Xylitol acts as a potent growth and virulence inhibitor against Serratia marcescens, an opportunistic nosocomial pathogen known for causing antibiotic-resistant wound and burn infections. Research published in Microorganisms (2021) demonstrates that xylitol targets quorum sensing (QS), the bacterial communication system that regulates virulence, thereby disarming the bacteria without applying lethal stress that typically drives antibiotic resistance.
Key antivirulence effects of sub-inhibitory xylitol concentrations include:
Biofilm Inhibition: Reduces biofilm formation by 74.22–81.03%, preventing bacterial adherence and protection.
Motility Suppression: Blocks swimming motility by ~93% and swarming motility by ~90%, limiting the bacteria's ability to spread and infect tissues.
Virulence Factor Blockade: Completely inhibits protease activity and significantly reduces prodigiosin (red pigment) production.

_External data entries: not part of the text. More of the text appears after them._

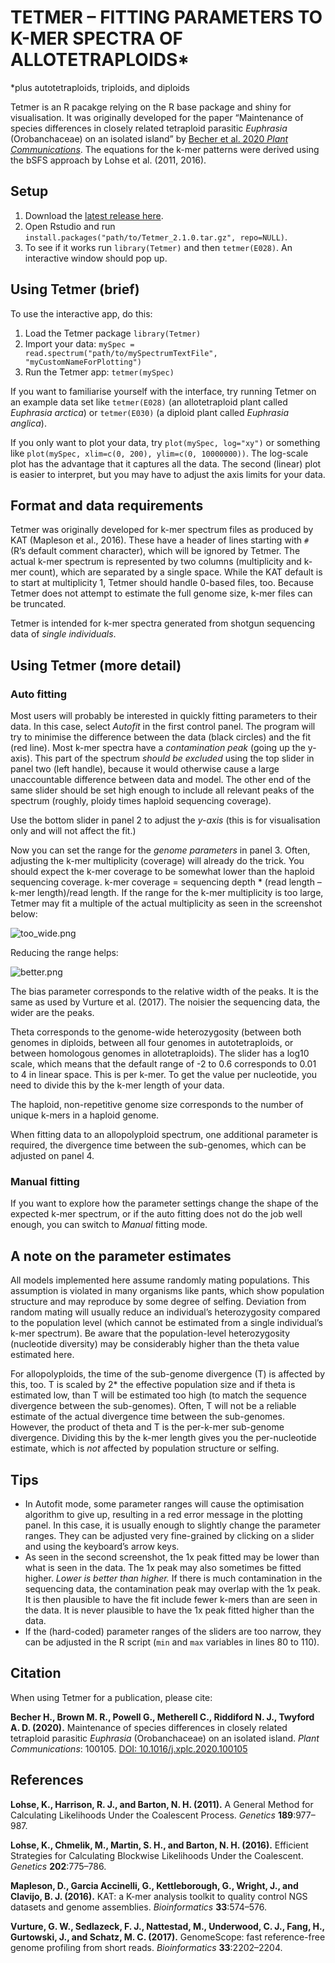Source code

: # TETMER – FITTING PARAMETERS TO K-MER SPECTRA OF ALLOTETRAPLOIDS*

*plus autotetraploids, triploids, and diploids

Tetmer is an R pacakge relying on the R base package and shiny for visualisation. It was originally developed for the paper “Maintenance of species differences in closely related tetraploid parasitic *Euphrasia* (Orobanchaceae) on an isolated island” by [Becher et al. 2020 *Plant Communications*](https://doi.org/10.1016/j.xplc.2020.100105). The equations for the k-mer patterns were derived using the bSFS approach by Lohse et al. (2011, 2016).


## Setup
1.	Download the [latest release here](https://github.com/hannesbecher/shiny-k-mers/releases/download/v2.1.0/Tetmer_2.1.0.tar.gz).
2.	Open Rstudio and run `install.packages("path/to/Tetmer_2.1.0.tar.gz", repo=NULL)`.
3.	To see if it works run `library(Tetmer)` and then `tetmer(E028)`. An interactive window should pop up.

## Using Tetmer (brief)
To use the interactive app, do this:
1.	Load the Tetmer package `library(Tetmer)`
2.	Import your data: `mySpec = read.spectrum("path/to/mySpectrumTextFile", "myCustomNameForPlotting")`
3.	Run the Tetmer app: `tetmer(mySpec)`


If you want to familiarise yourself with the interface, try running Tetmer on an example data set like `tetmer(E028)` (an allotetraploid plant called *Euphrasia arctica*) or `tetmer(E030)` (a diploid plant called *Euphrasia anglica*).

If you only want to plot your data, try `plot(mySpec, log="xy")` or something like `plot(mySpec, xlim=c(0, 200), ylim=c(0, 10000000))`. The log-scale plot has the advantage that it captures all the data. The second (linear) plot is easier to interpret, but you may have to adjust the axis limits for your data.

## Format and data requirements
Tetmer was originally developed for k-mer spectrum files as produced by KAT (Mapleson et al., 2016). These have a header of lines starting with `#` (R’s default comment character), which will be ignored by Tetmer. The actual k-mer spectrum is represented by two columns (multiplicity and k-mer count), which are separated by a single space. While the KAT default is to start at multiplicity 1, Tetmer should handle 0-based files, too. Because Tetmer does not attempt to estimate the full genome size, k-mer files can be truncated.

Tetmer is intended for k-mer spectra generated from shotgun sequencing data of *single individuals*.

## Using Tetmer (more detail)

### Auto fitting
Most users will probably be interested in quickly fitting parameters to their data. In this case, select *Autofit* in the first control panel. The program will try to minimise the difference between the data (black circles) and the fit (red line). Most k-mer spectra have a *contamination peak* (going up the y-axis). This part of the spectrum *should be excluded* using the top slider in panel two (left handle), because it would otherwise cause a large unaccountable difference between data and model. The other end of the same slider should be set high enough to include all relevant peaks of the spectrum (roughly, ploidy times haploid sequencing coverage).

Use the bottom slider in panel 2 to adjust the *y-axis* (this is for visualisation only and will not affect the fit.)

Now you can set the range for the *genome parameters* in panel 3. Often, adjusting the k-mer multiplicity (coverage) will already do the trick. You should expect the k-mer coverage to be somewhat lower than the haploid sequencing coverage. k-mer coverage = sequencing depth * (read length – k-mer length)/read length. If the range for the k-mer multiplicity is too large, Tetmer may fit a multiple of the actual multiplicity as seen in the screenshot below:

![too_wide.png](img/too_wide.png)

Reducing the range helps:

![better.png](img/better.png)

The bias parameter corresponds to the relative width of the peaks. It is the same as used by Vurture et al. (2017). The noisier the sequencing data, the wider are the peaks.

Theta corresponds to the genome-wide heterozygosity (between both genomes in diploids, between all four genomes in autotetraploids, or between homologous genomes in allotetraploids). The slider has a log10 scale, which means that the default range of -2 to 0.6 corresponds to 0.01 to 4 in linear space. This is per k-mer. To get the value per nucleotide, you need to divide this by the k-mer length of your data.

The haploid, non-repetitive genome size corresponds to the number of unique k-mers in a haploid genome.

When fitting data to an allopolyploid spectrum, one additional parameter is required, the divergence time between the sub-genomes, which can be adjusted on panel 4.

### Manual fitting
If you want to explore how the parameter settings change the shape of the expected k-mer spectrum, or if the auto fitting does not do the job well enough, you can switch to *Manual* fitting mode.

## A note on the parameter estimates
All models implemented here assume randomly mating populations. This assumption is violated in many organisms like pants, which show population structure and may reproduce by some degree of selfing. Deviation from random mating will usually reduce an individual’s heterozygosity compared to the population level (which cannot be estimated from a single individual’s k-mer spectrum). Be aware that the population-level heterozygosity (nucleotide diversity) may be considerably higher than the theta value estimated here.

For allopolyploids, the time of the sub-genome divergence (T) is affected by this, too. T is scaled by 2* the effective population size and if theta is estimated low, than T will be estimated too high (to match the sequence divergence between the sub-genomes). Often, T will not be a reliable estimate of the actual divergence time between the sub-genomes. However, the product of theta and T is the per-k-mer sub-genome divergence. Dividing this by the k-mer length gives you the per-nucleotide estimate, which is *not* affected by population structure or selfing.

## Tips
* In Autofit mode, some parameter ranges will cause the optimisation algorithm to give up, resulting in a red error message in the plotting panel. In this case, it is usually enough to slightly change the parameter ranges. They can be adjusted very fine-grained by clicking on a slider and using the keyboard’s arrow keys.
* As seen in the second screenshot, the 1x peak fitted may be lower than what is seen in the data. The 1x peak may also sometimes be fitted higher. *Lower is better than higher.* If there is much contamination in the sequencing data, the contamination peak may overlap with the 1x peak. It is then plausible to have the fit include fewer k-mers than are seen in the data. It is never plausible to have the 1x peak fitted higher than the data.
* If the (hard-coded) parameter ranges of the sliders are too narrow, they can be adjusted in the R script (`min` and `max` variables in lines 80 to 110).

## Citation
When using Tetmer for a publication, please cite:  

**Becher H., Brown M. R., Powell G., Metherell C., Riddiford N. J., Twyford A. D. (2020).** Maintenance of species differences in closely related tetraploid parasitic *Euphrasia* (Orobanchaceae) on an isolated island. *Plant Communications*: 100105. [DOI: 10.1016/j.xplc.2020.100105](https://doi.org/10.1016/j.xplc.2020.100105)

## References
**Lohse, K., Harrison, R. J., and Barton, N. H. (2011).** A General Method for Calculating Likelihoods Under the Coalescent Process. *Genetics* **189**:977–987.

**Lohse, K., Chmelik, M., Martin, S. H., and Barton, N. H. (2016).** Efficient Strategies for Calculating Blockwise Likelihoods Under the Coalescent. *Genetics* **202**:775–786.

**Mapleson, D., Garcia Accinelli, G., Kettleborough, G., Wright, J., and Clavijo, B. J. (2016).** KAT: a K-mer analysis toolkit to quality control NGS datasets and genome assemblies. *Bioinformatics* **33**:574–576.

**Vurture, G. W., Sedlazeck, F. J., Nattestad, M., Underwood, C. J., Fang, H., Gurtowski, J., and Schatz, M. C. (2017).** GenomeScope: fast reference-free genome profiling from short reads. *Bioinformatics* **33**:2202–2204.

Gene Downregulation: Significantly decreases the expression of critical virulence genes, including rsmA, pigP, flhC, flhD, fimA, fimC, shlA, bsmB, and rssB.
Mechanistically, xylitol interferes with the SmaR receptor by binding via hydrophobic interactions and hydrogen bonding, which prevents the natural ligand (C4-HSL) from activating virulence pathways. This antivirulence strategy enhances the host immune system's ability to eradicate the bacteria and has been shown to increase mouse survival rates from 60% to 100% in in vivo survival tests, suggesting potential therapeutic applications for treating resistant S. marcescens infections.